**Extracted material**.
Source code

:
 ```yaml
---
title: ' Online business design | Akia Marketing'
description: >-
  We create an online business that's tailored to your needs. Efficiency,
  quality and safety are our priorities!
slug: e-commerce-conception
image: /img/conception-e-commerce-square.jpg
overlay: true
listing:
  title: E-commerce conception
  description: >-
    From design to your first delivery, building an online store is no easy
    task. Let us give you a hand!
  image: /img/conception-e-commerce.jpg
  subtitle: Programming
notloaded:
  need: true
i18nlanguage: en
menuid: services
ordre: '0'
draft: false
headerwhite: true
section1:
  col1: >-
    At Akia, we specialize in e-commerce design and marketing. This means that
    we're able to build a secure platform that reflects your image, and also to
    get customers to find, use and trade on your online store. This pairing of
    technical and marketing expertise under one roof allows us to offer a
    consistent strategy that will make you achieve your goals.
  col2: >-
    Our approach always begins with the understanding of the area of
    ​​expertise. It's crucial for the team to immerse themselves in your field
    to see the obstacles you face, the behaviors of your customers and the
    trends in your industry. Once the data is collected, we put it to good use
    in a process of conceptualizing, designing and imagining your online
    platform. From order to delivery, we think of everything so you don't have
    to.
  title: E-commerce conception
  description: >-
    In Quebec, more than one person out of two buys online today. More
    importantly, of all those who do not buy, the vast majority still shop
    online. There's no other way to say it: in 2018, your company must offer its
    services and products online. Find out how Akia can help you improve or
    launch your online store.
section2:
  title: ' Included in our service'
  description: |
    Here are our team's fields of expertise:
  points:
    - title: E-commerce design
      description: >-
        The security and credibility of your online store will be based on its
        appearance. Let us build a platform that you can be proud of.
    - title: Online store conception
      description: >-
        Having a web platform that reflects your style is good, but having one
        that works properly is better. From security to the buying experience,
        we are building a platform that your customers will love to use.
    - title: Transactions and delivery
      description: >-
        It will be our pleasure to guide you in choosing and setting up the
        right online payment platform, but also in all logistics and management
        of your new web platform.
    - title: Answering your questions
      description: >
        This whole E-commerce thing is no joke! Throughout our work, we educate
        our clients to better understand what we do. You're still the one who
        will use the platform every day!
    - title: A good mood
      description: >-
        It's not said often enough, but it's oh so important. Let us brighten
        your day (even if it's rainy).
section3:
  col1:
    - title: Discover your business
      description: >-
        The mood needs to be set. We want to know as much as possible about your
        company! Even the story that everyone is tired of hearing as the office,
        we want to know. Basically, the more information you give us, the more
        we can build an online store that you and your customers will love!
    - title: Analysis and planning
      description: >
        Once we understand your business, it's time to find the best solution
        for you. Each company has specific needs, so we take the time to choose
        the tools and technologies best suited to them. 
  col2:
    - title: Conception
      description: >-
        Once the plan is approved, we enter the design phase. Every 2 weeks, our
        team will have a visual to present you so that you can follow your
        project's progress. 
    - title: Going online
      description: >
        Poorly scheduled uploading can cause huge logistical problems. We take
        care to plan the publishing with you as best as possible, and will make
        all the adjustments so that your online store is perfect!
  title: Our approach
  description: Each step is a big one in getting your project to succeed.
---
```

**Activity**.
Each line in the material above that mentions the word "good" must be copied.

**Answer section**.
    trends in your industry. Once the data is collected, we put it to good use
        Having a web platform that reflects your style is good, but having one
    - title: A good mood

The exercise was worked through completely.